Establish how many lines in the material below include the word "float", then give the count alone.

[DATASET RECORDS — start]

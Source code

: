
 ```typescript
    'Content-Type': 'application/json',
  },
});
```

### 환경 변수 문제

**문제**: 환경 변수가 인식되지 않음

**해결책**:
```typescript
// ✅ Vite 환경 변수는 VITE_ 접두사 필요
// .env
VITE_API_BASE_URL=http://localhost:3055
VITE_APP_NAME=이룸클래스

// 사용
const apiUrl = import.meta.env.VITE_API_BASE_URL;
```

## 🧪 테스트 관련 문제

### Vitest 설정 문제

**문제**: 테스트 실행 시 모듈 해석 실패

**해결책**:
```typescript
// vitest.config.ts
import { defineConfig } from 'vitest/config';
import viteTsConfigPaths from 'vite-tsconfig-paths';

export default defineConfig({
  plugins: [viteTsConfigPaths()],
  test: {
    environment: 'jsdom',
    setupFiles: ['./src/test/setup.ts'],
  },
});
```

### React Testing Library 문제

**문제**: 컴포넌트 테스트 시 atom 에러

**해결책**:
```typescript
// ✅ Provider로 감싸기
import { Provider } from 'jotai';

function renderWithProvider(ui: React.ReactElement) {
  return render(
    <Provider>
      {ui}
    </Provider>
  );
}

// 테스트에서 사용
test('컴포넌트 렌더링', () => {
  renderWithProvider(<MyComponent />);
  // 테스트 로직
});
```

[DATASET RECORDS — finish]
[DATASET RECORDS — start]

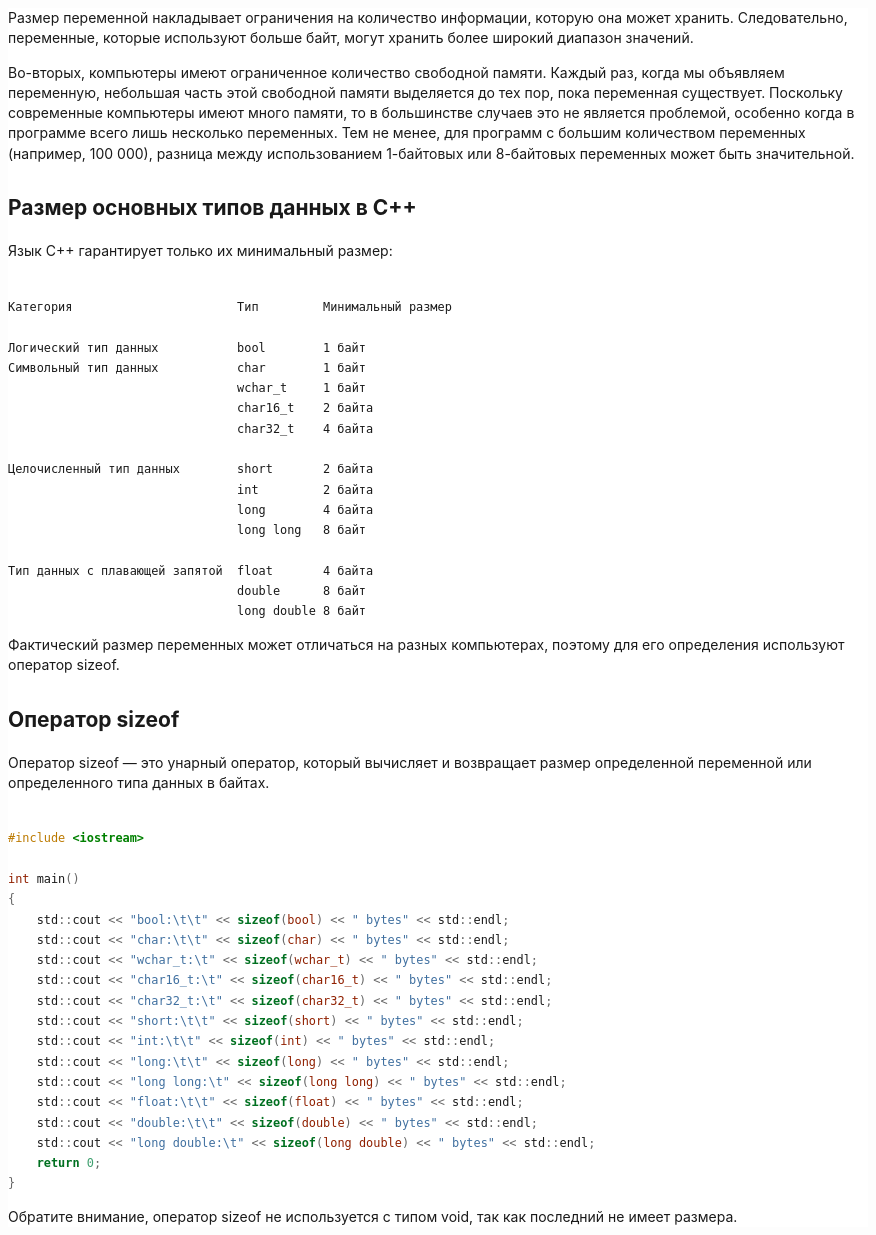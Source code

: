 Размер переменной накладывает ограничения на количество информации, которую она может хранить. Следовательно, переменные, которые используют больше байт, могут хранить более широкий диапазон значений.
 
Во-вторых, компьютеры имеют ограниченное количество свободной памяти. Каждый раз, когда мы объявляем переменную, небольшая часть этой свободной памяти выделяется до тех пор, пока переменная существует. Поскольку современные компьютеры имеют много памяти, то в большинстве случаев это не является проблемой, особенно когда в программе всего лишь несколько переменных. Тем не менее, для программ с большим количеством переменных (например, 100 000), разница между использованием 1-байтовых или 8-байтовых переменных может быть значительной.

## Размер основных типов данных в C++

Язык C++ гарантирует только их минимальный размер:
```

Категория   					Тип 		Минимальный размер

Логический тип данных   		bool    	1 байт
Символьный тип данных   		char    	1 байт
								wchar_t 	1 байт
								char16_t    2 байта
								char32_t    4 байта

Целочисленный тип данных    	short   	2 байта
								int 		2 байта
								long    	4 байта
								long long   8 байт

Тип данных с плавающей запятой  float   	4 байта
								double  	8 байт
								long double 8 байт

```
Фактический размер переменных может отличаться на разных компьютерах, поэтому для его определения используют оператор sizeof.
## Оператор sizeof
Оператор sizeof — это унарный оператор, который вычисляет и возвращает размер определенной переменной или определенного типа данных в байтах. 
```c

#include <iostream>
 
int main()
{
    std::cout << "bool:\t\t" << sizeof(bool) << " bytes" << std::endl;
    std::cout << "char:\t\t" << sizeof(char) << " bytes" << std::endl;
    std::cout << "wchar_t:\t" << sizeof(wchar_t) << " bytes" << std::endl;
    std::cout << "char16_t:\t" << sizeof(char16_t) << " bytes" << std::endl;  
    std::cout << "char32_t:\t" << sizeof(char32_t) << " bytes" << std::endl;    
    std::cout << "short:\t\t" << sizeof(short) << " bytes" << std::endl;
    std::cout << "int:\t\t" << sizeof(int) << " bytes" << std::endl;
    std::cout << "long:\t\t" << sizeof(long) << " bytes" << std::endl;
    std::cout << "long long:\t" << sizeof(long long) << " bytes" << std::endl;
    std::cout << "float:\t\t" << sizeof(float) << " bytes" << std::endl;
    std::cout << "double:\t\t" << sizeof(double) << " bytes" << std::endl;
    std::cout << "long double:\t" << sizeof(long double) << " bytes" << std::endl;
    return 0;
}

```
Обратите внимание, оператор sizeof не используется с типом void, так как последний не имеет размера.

[DATASET RECORDS — finish]

- **TASK SOLUTION**
2